#### TASK BRIEF:
Whenever a line in the entries below contains "Juli", copy that line.

#### SOURCE MATERIAL:
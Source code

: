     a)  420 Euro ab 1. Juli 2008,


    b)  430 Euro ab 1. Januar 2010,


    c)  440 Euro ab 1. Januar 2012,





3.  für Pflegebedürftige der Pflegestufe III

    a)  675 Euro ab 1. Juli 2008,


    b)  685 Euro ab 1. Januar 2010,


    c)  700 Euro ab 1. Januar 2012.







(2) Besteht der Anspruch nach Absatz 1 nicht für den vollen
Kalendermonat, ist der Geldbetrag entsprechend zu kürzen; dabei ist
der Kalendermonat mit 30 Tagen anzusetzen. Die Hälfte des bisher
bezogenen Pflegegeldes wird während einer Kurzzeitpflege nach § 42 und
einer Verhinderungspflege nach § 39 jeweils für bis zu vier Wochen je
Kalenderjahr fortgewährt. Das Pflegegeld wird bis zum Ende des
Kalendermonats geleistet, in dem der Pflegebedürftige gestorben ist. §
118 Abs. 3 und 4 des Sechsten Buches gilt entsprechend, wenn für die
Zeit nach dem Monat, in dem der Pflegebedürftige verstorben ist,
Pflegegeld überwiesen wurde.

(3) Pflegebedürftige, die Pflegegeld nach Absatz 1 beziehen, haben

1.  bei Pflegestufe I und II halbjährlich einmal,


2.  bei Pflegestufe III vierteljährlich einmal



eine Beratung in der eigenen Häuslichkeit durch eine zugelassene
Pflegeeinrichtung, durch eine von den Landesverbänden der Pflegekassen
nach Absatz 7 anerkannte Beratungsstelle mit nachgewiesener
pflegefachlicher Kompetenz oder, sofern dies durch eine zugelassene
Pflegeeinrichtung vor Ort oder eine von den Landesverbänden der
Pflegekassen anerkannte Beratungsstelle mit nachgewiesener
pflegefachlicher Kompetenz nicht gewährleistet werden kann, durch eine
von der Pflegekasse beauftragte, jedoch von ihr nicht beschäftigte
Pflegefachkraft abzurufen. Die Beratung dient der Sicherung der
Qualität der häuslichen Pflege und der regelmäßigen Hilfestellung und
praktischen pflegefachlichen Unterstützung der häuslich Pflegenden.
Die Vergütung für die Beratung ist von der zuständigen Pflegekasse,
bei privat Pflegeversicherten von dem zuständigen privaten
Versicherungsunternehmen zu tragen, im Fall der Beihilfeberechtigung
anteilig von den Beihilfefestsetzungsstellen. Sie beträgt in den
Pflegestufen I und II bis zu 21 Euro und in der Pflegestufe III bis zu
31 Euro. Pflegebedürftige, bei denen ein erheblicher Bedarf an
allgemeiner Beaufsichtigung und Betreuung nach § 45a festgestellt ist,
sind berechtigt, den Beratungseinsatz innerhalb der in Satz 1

#### THE COMPLETED TASK:
:     a)  420 Euro ab 1. Juli 2008,
    a)  675 Euro ab 1. Juli 2008,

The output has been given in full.